The general formulation for a benefit–cost ratio is: (BENEFIT a –BENEFIT b)/(COST a –COST b), where:BENEFIT a and BENEFIT b represent the economic benefit resulting from intervention `a' (e.g., the decrease in expenditures for HIV-infected children) and from intervention `b';COST a and COST b represent the total cost of interventions `a' and `b', respectively. Benefit–cost ratios are expressed as a single number. Values greater than 1.0 indicate the intervention of interest (relative to the comparison intervention) saves money; for example, a benefit–cost ratio of 2.0 indicates that for every dollar spent on intervention `a', two dollars are saved in health-care expenditures in comparison with intervention `b'. Ratios less than 1.0 indicate the intervention costs more than it saves, relative to the comparison intervention. Most medical care interventions are not cost saving (i.e.,, benefit–cost ratios < 1.0). However, interventions that are not cost saving may be cost-effective.

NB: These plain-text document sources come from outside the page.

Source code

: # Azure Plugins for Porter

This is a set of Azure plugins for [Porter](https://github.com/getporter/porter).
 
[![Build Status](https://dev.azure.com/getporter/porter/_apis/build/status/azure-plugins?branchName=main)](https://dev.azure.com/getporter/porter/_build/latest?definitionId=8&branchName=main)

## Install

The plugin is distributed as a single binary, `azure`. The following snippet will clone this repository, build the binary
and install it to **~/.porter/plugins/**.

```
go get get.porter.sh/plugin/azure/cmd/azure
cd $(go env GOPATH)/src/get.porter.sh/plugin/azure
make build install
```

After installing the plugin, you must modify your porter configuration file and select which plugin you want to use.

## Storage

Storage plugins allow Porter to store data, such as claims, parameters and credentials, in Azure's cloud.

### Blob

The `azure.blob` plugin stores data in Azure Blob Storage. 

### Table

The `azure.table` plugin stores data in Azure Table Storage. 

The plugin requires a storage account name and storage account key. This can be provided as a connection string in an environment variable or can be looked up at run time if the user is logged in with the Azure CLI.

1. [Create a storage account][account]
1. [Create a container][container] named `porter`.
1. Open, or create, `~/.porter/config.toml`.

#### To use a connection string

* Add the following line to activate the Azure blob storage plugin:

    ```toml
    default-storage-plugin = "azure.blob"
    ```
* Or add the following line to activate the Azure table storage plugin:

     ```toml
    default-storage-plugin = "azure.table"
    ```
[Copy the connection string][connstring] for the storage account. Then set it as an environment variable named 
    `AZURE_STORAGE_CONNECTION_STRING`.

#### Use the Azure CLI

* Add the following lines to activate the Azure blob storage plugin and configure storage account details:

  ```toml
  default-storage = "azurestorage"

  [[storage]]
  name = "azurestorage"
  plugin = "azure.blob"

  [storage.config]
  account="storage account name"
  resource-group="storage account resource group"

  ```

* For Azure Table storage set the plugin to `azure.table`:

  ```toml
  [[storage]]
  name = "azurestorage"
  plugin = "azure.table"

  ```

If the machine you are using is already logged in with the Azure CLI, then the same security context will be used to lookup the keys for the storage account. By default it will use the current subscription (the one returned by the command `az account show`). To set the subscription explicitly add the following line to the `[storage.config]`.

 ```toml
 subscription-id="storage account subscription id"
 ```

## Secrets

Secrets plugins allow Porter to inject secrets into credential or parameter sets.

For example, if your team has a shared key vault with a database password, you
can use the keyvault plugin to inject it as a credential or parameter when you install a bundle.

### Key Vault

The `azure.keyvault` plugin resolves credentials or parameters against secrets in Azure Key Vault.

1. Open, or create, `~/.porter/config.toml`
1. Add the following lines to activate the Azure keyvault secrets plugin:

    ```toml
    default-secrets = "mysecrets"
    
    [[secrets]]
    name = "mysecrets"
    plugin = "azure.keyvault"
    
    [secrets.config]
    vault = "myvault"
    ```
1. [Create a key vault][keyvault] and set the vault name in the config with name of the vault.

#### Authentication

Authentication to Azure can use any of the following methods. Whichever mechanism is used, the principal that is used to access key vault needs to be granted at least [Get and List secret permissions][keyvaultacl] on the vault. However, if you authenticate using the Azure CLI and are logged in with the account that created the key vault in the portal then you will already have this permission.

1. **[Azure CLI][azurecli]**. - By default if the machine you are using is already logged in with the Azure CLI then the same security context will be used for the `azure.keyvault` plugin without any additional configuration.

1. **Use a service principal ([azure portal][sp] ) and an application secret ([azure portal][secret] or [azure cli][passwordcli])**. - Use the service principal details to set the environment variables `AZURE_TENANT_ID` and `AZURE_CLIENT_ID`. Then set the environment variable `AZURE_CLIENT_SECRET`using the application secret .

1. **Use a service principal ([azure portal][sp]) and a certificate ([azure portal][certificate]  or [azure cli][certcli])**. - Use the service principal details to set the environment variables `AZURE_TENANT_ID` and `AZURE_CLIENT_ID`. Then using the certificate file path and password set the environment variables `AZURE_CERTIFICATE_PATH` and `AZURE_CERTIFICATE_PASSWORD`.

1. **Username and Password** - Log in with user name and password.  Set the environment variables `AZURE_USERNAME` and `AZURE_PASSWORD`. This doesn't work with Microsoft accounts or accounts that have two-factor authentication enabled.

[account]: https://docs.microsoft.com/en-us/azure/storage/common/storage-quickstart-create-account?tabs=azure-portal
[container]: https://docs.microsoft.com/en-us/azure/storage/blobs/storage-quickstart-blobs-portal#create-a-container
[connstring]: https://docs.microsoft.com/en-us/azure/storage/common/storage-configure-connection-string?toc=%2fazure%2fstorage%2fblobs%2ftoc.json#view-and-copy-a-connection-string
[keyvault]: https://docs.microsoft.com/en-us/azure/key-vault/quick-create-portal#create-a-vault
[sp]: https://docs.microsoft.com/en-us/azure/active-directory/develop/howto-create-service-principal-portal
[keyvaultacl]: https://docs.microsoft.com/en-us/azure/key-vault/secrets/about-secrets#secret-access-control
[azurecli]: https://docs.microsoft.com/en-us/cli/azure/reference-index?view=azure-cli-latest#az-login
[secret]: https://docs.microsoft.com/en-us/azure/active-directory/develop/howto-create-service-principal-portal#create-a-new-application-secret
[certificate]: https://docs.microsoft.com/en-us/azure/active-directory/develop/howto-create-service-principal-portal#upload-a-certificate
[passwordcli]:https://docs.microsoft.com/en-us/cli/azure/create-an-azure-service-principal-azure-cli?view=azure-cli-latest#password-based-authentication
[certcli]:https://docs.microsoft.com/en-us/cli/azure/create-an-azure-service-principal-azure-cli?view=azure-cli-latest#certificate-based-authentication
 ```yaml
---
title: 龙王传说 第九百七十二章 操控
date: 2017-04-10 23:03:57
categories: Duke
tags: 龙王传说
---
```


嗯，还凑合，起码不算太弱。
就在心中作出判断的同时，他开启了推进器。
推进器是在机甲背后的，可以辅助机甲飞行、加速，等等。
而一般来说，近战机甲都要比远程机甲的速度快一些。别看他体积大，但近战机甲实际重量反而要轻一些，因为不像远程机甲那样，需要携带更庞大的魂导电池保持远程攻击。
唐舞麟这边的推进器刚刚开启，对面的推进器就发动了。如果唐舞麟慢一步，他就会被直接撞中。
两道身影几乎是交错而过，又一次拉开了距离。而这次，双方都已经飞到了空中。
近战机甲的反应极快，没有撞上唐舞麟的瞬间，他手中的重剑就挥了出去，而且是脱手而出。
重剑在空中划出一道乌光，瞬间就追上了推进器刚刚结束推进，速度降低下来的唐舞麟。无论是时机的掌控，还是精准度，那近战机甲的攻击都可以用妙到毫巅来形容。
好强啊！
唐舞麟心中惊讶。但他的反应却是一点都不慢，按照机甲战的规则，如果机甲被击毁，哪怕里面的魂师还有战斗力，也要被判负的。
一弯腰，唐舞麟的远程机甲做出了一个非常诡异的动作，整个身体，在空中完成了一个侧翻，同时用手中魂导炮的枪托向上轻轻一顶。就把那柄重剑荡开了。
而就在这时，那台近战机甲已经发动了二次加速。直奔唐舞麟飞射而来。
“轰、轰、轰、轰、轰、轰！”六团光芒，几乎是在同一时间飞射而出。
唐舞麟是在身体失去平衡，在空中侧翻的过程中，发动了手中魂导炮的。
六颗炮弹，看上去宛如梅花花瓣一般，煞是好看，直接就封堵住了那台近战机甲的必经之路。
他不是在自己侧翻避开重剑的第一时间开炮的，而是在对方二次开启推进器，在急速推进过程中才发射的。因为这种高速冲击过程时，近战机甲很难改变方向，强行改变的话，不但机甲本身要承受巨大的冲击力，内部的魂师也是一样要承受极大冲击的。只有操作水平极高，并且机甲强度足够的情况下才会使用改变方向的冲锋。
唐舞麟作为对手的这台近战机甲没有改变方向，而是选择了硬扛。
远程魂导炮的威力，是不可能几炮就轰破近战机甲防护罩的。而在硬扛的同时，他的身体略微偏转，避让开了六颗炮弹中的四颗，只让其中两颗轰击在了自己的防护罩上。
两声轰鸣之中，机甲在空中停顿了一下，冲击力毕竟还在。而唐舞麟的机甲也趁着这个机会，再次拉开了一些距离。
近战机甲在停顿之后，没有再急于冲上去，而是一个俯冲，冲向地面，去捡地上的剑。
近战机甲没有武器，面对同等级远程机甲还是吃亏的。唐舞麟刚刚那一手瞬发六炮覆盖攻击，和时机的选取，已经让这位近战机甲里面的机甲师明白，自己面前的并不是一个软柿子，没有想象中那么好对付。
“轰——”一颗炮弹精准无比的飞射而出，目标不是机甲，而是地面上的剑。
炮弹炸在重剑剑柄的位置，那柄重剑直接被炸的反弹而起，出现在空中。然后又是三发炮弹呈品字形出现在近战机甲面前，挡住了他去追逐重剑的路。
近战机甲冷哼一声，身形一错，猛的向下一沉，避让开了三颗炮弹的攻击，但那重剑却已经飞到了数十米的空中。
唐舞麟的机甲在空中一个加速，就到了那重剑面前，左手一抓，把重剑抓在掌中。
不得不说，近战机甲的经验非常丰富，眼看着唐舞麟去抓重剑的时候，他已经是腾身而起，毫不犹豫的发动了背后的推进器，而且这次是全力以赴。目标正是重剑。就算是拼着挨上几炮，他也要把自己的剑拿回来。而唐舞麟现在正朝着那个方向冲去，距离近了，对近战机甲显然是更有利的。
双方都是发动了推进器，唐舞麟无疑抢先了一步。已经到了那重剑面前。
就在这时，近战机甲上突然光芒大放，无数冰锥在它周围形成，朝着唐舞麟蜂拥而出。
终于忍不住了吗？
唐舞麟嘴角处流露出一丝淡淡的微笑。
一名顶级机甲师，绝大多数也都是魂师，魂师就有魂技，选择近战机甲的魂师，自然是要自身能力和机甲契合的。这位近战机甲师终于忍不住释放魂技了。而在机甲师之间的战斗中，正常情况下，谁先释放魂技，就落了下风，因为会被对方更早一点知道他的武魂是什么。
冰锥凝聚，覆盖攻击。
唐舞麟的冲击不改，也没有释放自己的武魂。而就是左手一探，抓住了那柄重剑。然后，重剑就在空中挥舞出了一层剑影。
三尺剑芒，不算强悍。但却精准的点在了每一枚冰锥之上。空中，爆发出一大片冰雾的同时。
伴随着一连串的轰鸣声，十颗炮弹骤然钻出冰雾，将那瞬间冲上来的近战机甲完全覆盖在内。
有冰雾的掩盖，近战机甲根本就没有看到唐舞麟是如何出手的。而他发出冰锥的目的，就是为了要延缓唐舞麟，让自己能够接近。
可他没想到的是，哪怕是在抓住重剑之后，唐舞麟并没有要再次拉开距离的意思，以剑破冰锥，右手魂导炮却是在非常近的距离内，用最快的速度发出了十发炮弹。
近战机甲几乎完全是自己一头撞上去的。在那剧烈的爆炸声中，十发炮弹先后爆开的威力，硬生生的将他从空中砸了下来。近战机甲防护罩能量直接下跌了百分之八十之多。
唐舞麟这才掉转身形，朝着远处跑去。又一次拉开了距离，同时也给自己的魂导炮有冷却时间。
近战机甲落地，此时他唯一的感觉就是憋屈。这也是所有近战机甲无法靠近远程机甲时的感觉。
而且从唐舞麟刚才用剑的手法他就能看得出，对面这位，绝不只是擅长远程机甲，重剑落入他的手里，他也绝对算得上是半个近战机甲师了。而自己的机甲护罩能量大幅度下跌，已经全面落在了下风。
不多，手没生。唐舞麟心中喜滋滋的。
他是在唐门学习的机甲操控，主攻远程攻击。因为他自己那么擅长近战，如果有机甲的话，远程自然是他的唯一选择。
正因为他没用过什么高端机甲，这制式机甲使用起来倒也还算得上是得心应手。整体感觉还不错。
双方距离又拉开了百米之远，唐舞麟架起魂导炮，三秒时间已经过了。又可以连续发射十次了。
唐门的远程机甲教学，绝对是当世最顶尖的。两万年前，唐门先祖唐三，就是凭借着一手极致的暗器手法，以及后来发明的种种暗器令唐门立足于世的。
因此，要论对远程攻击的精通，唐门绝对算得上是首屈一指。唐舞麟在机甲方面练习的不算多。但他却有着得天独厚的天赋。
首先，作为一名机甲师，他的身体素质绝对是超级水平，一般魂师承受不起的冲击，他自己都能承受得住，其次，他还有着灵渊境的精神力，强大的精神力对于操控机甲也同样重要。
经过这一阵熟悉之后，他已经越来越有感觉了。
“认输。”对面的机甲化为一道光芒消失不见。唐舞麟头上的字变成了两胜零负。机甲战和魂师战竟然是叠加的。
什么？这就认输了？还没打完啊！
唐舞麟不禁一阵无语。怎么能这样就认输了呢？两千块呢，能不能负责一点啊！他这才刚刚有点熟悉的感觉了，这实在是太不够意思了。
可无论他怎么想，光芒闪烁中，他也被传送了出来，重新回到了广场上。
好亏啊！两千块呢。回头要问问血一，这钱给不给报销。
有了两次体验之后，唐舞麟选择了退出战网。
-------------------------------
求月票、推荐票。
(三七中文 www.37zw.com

The general formulation of a cost-effectiveness ratio is: (COST a –COST b)/(OUTCOME a –OUTCOME b), where:COST a and COST b represent the net cost of intervention `a' (e.g., ZDV prophylaxis plus ECS) and intervention `b' (e.g., ZDV prophylaxis alone); and OUTCOME a and OUTCOME b are the outcomes (e.g., years of life saved) from interventions `a' and `b', respectively. Cost-effectiveness analysis compares the net cost of a health-care intervention to the incremental improvement in effectiveness or patient outcomes. Cost-effectiveness ratios are generally expressed as a dollar amount expended on an intervention per case of disease avoided or per year of life saved. A cost-effectiveness ratio is termed `dominant' if it results in a negative value (the intervention both costs less and has better outcomes than a comparator intervention). It is commonly accepted that interventions with a ratio of less than US$20 000 per year of life saved are cost-effective .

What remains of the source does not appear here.